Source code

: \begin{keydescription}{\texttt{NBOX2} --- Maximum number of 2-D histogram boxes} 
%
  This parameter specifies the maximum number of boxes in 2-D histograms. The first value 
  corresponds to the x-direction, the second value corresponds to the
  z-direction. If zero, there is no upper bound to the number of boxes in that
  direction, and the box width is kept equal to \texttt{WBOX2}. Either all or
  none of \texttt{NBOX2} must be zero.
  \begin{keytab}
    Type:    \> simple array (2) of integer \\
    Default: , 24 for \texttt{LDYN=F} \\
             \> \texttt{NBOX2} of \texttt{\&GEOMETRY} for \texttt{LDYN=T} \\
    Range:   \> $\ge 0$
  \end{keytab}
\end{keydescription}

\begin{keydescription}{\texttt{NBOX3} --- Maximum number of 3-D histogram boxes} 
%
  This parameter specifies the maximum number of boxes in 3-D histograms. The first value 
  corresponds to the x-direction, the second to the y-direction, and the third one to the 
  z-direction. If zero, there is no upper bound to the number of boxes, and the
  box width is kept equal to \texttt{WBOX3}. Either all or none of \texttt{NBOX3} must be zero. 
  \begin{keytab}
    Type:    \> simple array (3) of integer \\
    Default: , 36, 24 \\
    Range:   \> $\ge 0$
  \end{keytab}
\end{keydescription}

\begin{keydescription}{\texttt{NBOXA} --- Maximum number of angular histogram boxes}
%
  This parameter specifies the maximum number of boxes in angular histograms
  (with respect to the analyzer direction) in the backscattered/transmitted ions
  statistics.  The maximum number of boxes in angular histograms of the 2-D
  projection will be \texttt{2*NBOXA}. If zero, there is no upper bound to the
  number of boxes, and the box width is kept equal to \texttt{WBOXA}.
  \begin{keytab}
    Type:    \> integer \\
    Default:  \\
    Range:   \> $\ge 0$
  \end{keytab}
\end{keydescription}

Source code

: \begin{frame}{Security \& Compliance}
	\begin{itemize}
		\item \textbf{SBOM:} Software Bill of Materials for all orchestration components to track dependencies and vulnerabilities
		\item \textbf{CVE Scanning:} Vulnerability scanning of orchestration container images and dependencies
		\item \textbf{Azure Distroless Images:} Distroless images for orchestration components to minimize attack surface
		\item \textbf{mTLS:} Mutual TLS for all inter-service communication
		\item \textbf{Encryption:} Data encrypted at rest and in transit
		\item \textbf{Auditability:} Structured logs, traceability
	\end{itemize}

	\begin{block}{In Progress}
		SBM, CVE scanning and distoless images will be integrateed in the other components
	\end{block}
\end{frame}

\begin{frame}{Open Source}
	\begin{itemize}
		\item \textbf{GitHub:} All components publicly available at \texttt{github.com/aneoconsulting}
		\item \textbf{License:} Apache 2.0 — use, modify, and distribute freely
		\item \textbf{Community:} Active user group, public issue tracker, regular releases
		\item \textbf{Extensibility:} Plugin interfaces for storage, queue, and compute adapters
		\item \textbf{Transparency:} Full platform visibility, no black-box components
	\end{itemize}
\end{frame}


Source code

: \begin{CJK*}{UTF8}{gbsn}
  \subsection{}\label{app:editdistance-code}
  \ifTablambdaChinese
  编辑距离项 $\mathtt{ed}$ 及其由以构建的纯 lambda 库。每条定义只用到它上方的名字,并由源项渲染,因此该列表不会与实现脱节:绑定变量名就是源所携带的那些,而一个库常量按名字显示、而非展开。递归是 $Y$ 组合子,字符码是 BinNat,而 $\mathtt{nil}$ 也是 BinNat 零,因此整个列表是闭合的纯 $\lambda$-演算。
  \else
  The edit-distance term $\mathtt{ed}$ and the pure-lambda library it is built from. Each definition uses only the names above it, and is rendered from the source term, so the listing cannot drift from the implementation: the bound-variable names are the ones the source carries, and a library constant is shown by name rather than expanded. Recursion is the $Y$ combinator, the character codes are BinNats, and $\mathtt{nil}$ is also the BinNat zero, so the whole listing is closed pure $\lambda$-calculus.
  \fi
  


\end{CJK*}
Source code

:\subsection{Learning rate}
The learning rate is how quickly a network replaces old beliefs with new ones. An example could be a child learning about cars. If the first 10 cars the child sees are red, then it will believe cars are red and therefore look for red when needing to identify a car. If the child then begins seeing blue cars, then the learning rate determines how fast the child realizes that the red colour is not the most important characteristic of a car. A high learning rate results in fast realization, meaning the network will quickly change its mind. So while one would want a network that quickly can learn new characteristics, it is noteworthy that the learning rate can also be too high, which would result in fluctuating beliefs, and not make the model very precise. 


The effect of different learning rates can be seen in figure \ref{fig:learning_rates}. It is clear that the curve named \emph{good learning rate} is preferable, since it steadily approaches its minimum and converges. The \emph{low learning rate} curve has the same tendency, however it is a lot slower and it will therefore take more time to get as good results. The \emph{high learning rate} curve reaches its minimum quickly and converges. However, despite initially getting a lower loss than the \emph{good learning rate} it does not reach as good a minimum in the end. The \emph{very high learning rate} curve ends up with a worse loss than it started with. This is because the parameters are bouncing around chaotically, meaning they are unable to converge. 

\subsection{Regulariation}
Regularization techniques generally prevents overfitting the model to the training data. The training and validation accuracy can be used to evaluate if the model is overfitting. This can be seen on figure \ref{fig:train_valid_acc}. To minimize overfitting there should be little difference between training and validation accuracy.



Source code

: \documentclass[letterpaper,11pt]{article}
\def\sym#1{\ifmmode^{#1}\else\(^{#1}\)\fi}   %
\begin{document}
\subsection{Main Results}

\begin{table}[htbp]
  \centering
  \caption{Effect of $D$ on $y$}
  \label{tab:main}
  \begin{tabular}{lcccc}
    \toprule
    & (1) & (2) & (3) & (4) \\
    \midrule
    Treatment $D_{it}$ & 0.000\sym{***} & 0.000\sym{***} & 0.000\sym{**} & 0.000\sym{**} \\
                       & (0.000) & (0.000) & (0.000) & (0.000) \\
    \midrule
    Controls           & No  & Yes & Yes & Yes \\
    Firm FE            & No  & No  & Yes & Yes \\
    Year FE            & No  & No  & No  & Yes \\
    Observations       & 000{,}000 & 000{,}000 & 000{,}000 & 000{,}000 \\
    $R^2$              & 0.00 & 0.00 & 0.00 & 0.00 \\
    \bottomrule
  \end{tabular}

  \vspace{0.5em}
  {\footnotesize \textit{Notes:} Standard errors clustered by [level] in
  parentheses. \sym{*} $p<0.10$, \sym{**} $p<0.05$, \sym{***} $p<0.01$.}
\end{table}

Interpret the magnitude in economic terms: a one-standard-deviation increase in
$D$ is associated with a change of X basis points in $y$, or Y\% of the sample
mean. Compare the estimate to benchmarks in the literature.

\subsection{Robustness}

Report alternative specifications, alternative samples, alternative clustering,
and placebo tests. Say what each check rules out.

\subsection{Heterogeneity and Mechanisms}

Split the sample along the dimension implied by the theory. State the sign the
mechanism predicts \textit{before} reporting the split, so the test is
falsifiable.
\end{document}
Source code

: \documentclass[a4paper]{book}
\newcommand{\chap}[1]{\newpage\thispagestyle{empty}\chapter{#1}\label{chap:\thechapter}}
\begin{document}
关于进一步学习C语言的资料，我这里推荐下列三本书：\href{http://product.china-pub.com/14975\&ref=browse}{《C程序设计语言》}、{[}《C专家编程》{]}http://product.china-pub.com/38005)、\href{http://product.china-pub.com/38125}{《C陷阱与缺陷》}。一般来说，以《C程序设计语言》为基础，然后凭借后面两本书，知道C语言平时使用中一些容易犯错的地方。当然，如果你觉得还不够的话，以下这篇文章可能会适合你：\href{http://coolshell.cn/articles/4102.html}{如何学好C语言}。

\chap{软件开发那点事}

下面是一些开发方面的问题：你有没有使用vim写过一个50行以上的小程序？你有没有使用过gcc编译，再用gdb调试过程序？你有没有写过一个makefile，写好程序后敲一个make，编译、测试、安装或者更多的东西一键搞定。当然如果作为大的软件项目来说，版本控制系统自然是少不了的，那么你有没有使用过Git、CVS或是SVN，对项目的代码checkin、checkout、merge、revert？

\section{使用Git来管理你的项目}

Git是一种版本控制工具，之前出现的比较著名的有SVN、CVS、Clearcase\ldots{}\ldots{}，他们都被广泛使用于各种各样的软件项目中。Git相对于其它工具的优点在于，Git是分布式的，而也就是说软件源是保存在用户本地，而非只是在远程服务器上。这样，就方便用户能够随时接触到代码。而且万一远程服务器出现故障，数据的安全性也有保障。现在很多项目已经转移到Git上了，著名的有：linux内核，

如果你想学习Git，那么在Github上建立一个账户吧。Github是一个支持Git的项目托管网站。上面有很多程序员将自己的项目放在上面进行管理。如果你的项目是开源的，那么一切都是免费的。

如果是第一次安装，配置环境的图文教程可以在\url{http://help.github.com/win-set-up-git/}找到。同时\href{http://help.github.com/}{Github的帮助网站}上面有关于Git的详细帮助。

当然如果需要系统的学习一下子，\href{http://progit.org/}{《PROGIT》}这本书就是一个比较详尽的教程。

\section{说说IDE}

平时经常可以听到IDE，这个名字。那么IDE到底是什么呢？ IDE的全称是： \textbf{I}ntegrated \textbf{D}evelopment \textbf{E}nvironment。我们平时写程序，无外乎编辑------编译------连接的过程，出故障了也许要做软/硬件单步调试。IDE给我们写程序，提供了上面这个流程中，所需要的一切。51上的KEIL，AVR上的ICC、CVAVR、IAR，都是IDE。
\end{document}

- _Task prompt_:
Set down, exactly as written, each line of the data from its opening line through the one containing "dependencies and vulnerabilities". Output nothing more.

- _Answer below_:
Source code

: \begin{keydescription}{\texttt{NBOX2} --- Maximum number of 2-D histogram boxes} 
%
  This parameter specifies the maximum number of boxes in 2-D histograms. The first value 
  corresponds to the x-direction, the second value corresponds to the
  z-direction. If zero, there is no upper bound to the number of boxes in that
  direction, and the box width is kept equal to \texttt{WBOX2}. Either all or
  none of \texttt{NBOX2} must be zero.
  \begin{keytab}
    Type:    \> simple array (2) of integer \\
    Default: , 24 for \texttt{LDYN=F} \\
             \> \texttt{NBOX2} of \texttt{\&GEOMETRY} for \texttt{LDYN=T} \\
    Range:   \> $\ge 0$
  \end{keytab}
\end{keydescription}

\begin{keydescription}{\texttt{NBOX3} --- Maximum number of 3-D histogram boxes} 
%
  This parameter specifies the maximum number of boxes in 3-D histograms. The first value 
  corresponds to the x-direction, the second to the y-direction, and the third one to the 
  z-direction. If zero, there is no upper bound to the number of boxes, and the
  box width is kept equal to \texttt{WBOX3}. Either all or none of \texttt{NBOX3} must be zero. 
  \begin{keytab}
    Type:    \> simple array (3) of integer \\
    Default: , 36, 24 \\
    Range:   \> $\ge 0$
  \end{keytab}
\end{keydescription}

\begin{keydescription}{\texttt{NBOXA} --- Maximum number of angular histogram boxes}
%
  This parameter specifies the maximum number of boxes in angular histograms
  (with respect to the analyzer direction) in the backscattered/transmitted ions
  statistics.  The maximum number of boxes in angular histograms of the 2-D
  projection will be \texttt{2*NBOXA}. If zero, there is no upper bound to the
  number of boxes, and the box width is kept equal to \texttt{WBOXA}.
  \begin{keytab}
    Type:    \> integer \\
    Default:  \\
    Range:   \> $\ge 0$
  \end{keytab}
\end{keydescription}

Source code

: \begin{frame}{Security \& Compliance}
	\begin{itemize}
		\item \textbf{SBOM:} Software Bill of Materials for all orchestration components to track dependencies and vulnerabilities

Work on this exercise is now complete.